Exercise: Go through the records underneath and count the lines that include the string "long". Give nothing but the number.

Data supplied:
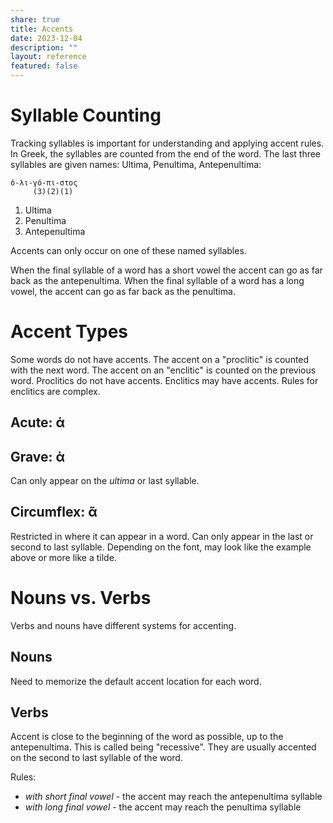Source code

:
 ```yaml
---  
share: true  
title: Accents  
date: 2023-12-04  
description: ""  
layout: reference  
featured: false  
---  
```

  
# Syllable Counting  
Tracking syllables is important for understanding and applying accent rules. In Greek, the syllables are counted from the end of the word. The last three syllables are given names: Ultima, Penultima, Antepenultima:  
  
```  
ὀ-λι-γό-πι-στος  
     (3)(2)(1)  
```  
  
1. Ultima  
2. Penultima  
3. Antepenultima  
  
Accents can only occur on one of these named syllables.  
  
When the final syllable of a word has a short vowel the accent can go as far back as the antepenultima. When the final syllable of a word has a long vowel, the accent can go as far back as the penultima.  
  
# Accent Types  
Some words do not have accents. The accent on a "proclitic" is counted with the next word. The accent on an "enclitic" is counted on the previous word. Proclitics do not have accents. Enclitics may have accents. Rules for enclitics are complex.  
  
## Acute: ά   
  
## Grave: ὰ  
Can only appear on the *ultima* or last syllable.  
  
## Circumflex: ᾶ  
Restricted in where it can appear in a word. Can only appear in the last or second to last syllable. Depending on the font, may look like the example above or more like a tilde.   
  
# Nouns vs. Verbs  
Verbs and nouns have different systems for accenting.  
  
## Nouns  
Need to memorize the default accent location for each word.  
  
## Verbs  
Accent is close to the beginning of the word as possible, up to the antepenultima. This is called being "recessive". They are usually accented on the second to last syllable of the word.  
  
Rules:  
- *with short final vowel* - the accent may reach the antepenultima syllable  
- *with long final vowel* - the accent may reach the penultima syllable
---
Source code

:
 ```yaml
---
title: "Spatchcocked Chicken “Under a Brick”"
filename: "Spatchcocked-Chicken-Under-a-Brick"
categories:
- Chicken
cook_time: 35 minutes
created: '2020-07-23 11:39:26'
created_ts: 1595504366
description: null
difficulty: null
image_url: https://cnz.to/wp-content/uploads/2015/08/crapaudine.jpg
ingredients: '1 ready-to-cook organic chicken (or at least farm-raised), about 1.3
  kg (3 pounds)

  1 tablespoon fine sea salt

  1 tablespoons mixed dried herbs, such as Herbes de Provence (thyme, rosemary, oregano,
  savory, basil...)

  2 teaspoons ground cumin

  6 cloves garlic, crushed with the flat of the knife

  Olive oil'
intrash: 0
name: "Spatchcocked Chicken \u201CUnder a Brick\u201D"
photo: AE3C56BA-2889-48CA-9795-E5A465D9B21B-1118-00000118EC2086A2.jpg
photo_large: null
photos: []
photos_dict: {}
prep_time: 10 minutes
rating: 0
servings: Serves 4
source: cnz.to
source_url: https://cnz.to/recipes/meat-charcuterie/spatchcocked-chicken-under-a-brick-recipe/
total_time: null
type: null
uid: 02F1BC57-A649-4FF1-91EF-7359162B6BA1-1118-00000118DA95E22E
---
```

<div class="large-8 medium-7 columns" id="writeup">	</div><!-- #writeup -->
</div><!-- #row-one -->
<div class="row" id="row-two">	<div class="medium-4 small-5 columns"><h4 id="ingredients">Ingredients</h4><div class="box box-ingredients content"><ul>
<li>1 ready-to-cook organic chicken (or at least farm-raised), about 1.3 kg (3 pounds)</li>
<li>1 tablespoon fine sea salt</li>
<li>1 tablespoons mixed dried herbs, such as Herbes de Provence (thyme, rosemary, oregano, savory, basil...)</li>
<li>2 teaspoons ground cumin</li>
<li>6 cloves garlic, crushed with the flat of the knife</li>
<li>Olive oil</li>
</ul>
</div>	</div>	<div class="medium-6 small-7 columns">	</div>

Answer area: 2